What I see in my raw images from the scanner is that images with no gamma-correction appear dark, and not bright.

Hermann-Josef

@Jossie which version of RT are you using? There was a bug fixed in the last few weeks related to this.

@Morgan_Hardwood I am using version 4.2.1291 on a Windows10 64bit system.

Hermann-Josef

4 posts were split to a new topic: Showing color space info in IrfanView

@Jossie try http://rawtherapee.com/releases_head/windows/RawTherapee_WinVista_64_Gtk3_Release_4.2.1375.zip

@Morgan_Hardwood
I have tried the new version and it shows the same behaviour.

@toze3

Be careful with IrfanView and its colour management enabled. If you make any changes to the image (e.g. crop) and save this, IrfanView incorporates the monitor ICC-profile into the output file. So your colours will be damaged!

Hermann-Josef

I split the hijack comments into a new topic, @Jossie if you like you could re-post your reply to toze3 in the new topic.

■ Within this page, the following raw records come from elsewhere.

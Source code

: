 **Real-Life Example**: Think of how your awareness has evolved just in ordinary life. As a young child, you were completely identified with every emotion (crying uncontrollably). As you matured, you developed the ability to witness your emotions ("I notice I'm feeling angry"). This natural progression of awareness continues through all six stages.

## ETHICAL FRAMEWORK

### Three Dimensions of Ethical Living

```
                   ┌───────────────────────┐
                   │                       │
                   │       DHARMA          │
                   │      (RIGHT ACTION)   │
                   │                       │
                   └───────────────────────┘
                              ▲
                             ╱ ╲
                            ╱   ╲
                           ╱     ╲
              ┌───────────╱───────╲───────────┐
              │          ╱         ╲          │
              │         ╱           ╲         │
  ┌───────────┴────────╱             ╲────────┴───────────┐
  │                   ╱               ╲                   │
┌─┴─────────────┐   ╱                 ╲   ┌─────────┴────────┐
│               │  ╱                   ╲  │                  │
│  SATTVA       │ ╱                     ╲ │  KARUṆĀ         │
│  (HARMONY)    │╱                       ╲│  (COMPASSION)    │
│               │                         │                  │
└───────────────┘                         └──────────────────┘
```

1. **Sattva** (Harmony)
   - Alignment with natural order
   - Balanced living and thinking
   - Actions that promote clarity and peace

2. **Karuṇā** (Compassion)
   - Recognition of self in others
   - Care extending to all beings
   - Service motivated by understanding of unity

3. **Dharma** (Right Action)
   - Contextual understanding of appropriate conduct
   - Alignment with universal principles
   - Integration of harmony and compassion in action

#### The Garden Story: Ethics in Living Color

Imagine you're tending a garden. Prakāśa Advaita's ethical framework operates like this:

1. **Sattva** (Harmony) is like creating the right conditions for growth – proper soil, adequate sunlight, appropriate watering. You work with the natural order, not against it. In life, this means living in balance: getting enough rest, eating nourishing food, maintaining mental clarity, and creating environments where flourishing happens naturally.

May I come back to this topic because it is not really solved from my point of view.

I use RT to process images from my scanner. I use the socalled “raw-format” for the scanner data, which only means that they are not gamma-corrected, i.e. linear data. Thus they should appear dark on the screen if an ICC-Profile is embedded, which was derived from gamma-corrected data. So far so good.

Now, if I switch to “no profile” in the colour management tab for such an image the image on the screen becomes bright and very saturated. This I do not understand. What is happening here? In Rawpedia it is stated that for “no profile” setting

including no gamma correction, which means they will look bright.

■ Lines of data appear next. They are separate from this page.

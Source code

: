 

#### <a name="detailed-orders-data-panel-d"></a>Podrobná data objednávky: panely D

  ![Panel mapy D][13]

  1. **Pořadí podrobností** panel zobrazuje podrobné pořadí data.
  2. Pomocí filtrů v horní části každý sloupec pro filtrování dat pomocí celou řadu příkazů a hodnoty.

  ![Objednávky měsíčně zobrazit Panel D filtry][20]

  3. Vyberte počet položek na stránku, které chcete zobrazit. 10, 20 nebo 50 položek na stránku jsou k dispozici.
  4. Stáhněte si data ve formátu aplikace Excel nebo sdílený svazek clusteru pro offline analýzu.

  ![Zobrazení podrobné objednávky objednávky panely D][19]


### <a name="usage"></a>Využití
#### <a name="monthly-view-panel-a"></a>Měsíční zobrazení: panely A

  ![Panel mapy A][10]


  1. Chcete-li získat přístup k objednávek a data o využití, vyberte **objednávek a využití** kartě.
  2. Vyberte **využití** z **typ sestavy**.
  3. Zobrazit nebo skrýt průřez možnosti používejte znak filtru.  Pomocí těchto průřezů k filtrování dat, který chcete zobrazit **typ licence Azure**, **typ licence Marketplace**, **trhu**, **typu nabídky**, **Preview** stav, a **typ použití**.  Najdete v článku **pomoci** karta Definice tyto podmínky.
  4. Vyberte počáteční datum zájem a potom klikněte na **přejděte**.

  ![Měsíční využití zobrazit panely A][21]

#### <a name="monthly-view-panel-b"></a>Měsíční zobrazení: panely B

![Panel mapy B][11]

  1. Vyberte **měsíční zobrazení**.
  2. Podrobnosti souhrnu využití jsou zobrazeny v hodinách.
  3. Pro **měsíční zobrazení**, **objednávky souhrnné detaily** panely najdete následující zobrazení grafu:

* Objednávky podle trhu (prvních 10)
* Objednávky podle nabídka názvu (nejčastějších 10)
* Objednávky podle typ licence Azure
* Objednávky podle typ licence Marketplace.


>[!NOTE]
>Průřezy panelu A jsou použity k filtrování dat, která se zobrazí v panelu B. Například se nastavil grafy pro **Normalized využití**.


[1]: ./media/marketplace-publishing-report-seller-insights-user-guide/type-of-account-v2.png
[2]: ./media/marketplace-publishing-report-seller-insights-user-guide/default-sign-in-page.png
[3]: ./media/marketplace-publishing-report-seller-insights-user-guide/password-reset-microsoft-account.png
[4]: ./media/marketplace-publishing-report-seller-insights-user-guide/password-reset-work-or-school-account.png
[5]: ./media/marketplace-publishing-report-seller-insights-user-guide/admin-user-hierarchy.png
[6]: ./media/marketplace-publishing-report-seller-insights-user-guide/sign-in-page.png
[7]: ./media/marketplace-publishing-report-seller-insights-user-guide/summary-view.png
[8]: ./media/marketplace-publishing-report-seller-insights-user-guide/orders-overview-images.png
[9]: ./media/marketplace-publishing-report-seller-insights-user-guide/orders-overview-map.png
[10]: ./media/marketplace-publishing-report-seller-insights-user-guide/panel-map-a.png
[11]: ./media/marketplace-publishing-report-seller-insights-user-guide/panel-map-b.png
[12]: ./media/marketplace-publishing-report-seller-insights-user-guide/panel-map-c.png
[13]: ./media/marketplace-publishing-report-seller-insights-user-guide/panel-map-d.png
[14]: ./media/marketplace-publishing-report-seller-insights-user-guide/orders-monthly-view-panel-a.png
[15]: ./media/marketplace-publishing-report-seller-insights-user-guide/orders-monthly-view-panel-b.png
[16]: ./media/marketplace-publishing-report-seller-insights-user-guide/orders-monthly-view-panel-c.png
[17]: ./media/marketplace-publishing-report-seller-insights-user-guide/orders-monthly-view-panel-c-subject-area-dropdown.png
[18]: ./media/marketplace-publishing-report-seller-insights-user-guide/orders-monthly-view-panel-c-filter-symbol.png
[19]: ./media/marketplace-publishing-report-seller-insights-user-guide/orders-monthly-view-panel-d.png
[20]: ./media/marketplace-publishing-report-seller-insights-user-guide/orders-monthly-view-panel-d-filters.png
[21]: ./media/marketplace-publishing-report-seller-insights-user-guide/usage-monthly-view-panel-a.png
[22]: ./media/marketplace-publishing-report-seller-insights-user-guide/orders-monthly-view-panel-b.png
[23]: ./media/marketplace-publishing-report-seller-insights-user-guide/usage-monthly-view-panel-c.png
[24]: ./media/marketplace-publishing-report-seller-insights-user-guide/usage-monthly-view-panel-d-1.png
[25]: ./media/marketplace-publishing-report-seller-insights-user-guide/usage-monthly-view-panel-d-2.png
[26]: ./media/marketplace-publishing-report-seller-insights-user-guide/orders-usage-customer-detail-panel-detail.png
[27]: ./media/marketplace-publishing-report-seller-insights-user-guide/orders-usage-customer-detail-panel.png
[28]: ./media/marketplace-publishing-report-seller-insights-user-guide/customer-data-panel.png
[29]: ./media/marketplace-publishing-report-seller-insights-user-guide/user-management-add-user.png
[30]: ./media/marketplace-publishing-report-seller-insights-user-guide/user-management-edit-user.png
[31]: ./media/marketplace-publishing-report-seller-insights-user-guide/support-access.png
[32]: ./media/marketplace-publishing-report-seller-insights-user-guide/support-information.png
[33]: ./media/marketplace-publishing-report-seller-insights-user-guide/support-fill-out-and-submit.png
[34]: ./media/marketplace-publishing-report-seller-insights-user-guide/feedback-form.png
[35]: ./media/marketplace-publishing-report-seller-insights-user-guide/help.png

First of all, why is my linear image getting brighter if I turn off the embedded profile?
Second: I think the statement in RawPedia is not correct in general. An image without gamma-correction will appear dark in the screen not bright.

Hermann-Josef

@Jossie Herman-Josef …
the correct terminology for non-linearly exported data is “encoding” i.e. a sRGB image is “gamma encoded”… “gamma correction” is the inverse proccess which converts gamma encoded data to linear.

Gamma encoding increases the values … so without gamma correction they are displayed brighter.

If you want to display correctly your linear data use a gamma=1 icc profile (like RTsRGBg10.icc) as input profile.

In RT, by using “no profile” not only the gamma is not corrected, but all color management is absent. You see oversaturated colors because of color management absense in combination with the use of ProphotoRGB space as working space … use sRGB for working space and the oversaturation becomes undersaturation … (BTW … both are wrong)

1 Like

@ilias_giarimis

Thank you very much for your reply. Probably I did not ask in the correct way. Let me try again:

The data in my image are linear, i.e. no gamma-encoding and have an embedded profile which was derived from gamma-encoded scans. Such an image looks dark if displayed, both in RT and other software.

My question was, why the image turns into bright, if I select “no profile” in RT. Here are screenshots from RT on an sRGB-monitor (profile set to “neutral”).

The high saturation only is visible on my EIZO with Adobe RGB gamut. So please ignore that for a moment. The main issue for me is to understand, why the image turns bright if I turn off the profile (and colour management altogether) in RT. I would conclude that some gamma-encoding is taking place, since the image without profile looks “rather normal”. But why??